WHAT YOU ARE ASKED TO DO: What lines of the data hold the string "theoremstyle"? Pull each one out.

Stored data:
● ● ● ●

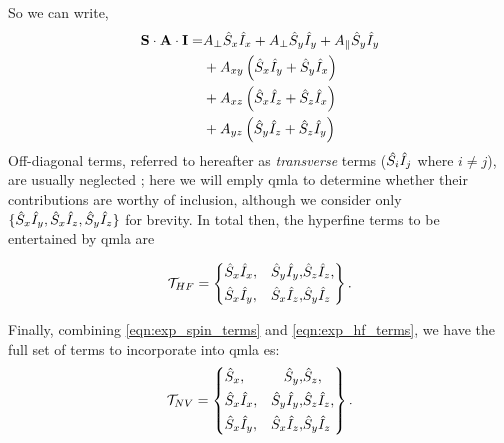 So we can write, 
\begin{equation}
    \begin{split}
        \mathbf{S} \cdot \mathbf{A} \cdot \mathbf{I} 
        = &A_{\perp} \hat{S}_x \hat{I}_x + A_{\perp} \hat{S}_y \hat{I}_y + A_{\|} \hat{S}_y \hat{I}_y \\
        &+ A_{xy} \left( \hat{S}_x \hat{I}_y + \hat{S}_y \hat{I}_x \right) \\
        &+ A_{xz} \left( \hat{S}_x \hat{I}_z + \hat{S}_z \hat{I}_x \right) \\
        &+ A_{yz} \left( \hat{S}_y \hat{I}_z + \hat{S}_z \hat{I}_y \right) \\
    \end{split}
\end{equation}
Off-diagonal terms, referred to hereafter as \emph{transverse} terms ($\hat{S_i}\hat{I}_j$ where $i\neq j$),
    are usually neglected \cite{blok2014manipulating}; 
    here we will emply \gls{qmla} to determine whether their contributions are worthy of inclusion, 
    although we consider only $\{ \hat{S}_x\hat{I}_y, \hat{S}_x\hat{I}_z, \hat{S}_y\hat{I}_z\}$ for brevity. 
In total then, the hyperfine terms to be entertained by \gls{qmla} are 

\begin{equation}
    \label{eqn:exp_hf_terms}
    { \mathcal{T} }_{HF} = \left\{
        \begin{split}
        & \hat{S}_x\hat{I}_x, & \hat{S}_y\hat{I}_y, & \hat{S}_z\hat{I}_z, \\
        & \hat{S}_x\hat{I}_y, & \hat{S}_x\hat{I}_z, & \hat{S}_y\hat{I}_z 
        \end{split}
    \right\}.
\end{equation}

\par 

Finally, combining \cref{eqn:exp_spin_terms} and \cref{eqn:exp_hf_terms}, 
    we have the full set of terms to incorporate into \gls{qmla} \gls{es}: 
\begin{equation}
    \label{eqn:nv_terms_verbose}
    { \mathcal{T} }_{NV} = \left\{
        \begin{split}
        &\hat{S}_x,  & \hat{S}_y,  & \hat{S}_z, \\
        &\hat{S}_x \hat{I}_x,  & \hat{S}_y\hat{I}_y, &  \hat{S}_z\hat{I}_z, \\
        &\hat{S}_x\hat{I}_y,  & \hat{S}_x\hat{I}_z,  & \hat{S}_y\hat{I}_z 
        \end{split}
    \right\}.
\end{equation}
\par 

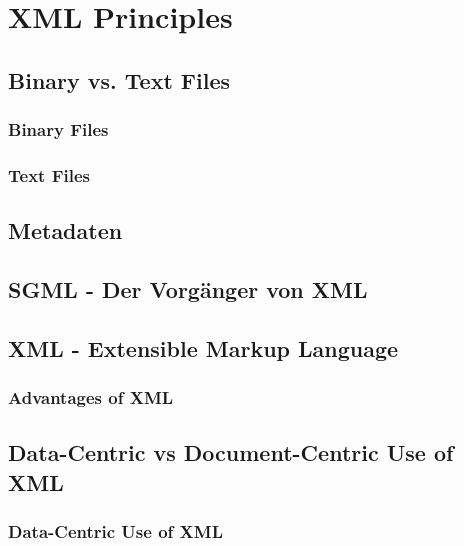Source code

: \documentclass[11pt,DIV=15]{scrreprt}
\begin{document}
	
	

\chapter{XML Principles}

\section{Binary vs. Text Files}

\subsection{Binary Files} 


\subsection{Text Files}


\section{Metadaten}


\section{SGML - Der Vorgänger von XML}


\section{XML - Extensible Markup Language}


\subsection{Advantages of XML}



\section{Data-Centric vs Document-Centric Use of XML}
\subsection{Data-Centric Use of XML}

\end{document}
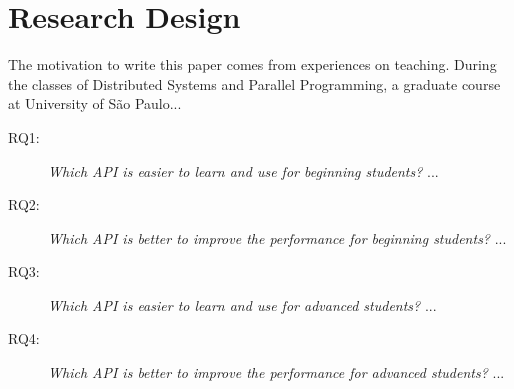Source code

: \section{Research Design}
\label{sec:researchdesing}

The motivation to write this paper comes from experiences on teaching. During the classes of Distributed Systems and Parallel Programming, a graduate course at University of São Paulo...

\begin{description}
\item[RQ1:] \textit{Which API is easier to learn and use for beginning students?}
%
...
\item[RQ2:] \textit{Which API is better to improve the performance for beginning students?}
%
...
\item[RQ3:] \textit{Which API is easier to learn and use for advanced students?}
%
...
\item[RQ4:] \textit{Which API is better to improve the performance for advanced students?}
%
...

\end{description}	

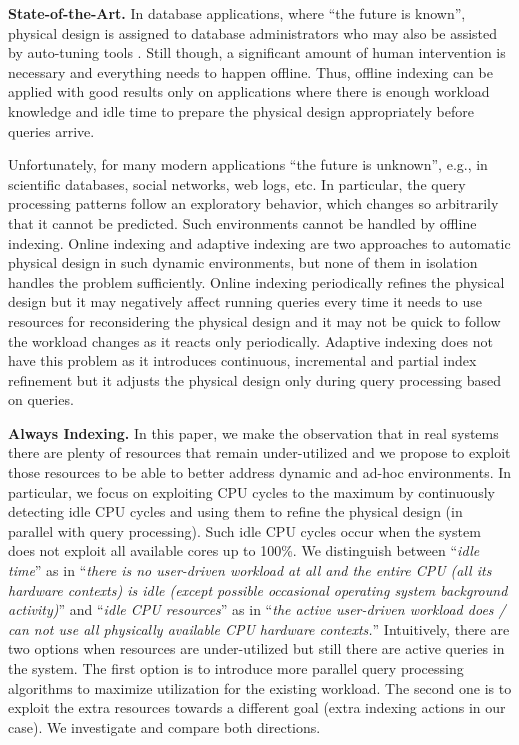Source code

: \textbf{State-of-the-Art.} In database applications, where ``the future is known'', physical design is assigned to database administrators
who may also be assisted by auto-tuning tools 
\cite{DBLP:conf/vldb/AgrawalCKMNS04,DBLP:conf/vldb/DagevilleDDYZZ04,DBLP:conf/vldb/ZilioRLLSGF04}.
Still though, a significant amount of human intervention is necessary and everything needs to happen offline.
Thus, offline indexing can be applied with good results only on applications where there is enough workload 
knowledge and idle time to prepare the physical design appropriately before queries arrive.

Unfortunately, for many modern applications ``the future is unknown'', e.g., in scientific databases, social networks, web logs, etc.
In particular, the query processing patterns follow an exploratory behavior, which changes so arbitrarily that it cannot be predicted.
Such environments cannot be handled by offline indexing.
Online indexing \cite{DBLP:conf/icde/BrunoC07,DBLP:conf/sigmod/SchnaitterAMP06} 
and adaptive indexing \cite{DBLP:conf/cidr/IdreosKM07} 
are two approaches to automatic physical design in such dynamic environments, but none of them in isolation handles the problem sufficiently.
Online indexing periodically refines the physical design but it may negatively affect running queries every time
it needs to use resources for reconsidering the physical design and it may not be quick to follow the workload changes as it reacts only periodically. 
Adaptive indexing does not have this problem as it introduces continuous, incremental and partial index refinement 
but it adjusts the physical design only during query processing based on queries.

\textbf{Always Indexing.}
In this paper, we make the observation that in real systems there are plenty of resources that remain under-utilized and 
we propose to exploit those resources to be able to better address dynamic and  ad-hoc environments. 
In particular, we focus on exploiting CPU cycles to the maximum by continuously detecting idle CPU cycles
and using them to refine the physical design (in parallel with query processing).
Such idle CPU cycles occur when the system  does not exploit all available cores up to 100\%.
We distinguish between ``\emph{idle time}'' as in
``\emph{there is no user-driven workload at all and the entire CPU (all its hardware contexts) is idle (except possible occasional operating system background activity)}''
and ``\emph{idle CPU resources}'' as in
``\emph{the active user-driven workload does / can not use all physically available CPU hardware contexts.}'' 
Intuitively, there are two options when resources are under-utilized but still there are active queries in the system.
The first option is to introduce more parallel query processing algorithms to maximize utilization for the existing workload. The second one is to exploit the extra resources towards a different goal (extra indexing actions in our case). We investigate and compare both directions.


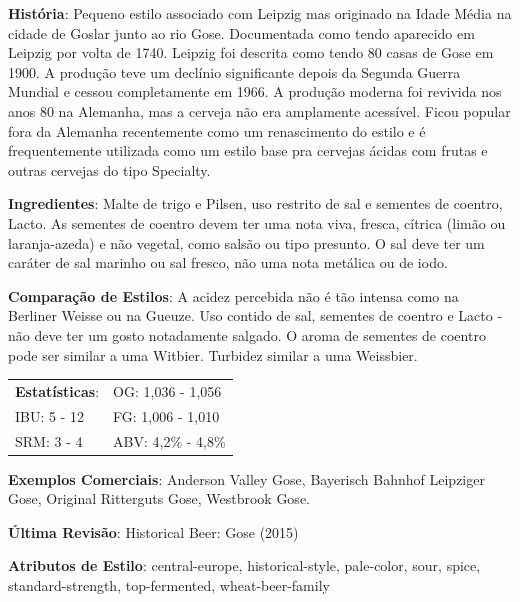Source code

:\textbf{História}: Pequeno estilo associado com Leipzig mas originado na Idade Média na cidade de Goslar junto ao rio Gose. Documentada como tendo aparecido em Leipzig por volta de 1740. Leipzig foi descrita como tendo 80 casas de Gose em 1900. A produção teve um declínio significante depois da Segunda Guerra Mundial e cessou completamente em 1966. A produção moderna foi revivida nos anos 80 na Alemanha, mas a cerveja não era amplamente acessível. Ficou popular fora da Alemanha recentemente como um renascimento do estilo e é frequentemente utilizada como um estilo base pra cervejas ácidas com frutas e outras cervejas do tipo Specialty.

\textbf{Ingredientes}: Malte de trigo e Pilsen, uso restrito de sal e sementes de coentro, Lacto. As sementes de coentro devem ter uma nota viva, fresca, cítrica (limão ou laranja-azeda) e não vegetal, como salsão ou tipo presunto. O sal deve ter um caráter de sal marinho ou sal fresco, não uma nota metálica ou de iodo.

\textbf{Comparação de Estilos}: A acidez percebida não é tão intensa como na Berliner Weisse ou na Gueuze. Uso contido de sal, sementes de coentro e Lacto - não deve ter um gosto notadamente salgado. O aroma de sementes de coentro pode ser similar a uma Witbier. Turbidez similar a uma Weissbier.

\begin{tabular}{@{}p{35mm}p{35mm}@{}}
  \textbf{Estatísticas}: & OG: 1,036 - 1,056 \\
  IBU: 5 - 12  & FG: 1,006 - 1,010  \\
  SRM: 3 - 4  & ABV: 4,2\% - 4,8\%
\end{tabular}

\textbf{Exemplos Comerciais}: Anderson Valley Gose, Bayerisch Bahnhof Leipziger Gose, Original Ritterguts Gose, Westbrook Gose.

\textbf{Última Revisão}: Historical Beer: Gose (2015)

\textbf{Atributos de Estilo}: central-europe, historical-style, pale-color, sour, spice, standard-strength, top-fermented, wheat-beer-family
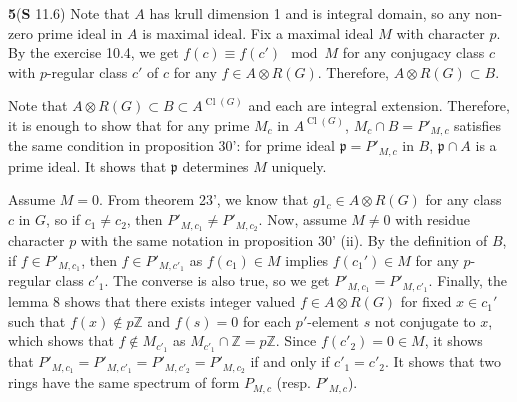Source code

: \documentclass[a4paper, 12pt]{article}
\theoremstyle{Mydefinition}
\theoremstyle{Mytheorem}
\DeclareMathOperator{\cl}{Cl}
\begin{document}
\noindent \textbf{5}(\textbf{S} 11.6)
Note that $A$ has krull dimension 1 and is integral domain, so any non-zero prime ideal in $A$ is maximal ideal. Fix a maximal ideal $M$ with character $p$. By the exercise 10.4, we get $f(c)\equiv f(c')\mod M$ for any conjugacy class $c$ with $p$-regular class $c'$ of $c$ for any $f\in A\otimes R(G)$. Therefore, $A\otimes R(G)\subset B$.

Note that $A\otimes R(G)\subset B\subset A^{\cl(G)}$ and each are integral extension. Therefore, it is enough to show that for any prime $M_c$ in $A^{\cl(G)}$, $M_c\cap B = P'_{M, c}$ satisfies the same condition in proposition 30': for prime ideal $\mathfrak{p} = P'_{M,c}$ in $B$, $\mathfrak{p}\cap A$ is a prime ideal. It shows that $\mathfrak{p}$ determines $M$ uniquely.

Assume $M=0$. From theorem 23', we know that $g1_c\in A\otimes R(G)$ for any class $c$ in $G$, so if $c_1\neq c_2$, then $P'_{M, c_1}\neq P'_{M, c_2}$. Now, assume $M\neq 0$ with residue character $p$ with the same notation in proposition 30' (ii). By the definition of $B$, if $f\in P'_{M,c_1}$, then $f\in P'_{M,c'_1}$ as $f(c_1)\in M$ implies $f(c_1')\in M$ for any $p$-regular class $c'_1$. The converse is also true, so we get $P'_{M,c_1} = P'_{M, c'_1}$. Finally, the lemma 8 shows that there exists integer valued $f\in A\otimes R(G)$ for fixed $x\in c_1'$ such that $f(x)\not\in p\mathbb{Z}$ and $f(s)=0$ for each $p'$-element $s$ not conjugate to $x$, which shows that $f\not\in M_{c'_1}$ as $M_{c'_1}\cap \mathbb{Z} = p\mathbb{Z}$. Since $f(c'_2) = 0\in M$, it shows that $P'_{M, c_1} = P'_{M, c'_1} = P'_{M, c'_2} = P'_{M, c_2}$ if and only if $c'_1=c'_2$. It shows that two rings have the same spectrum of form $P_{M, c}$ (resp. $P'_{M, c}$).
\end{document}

● ● ● ●

RESPONSE AREA:
\theoremstyle{Mydefinition}
\theoremstyle{Mytheorem}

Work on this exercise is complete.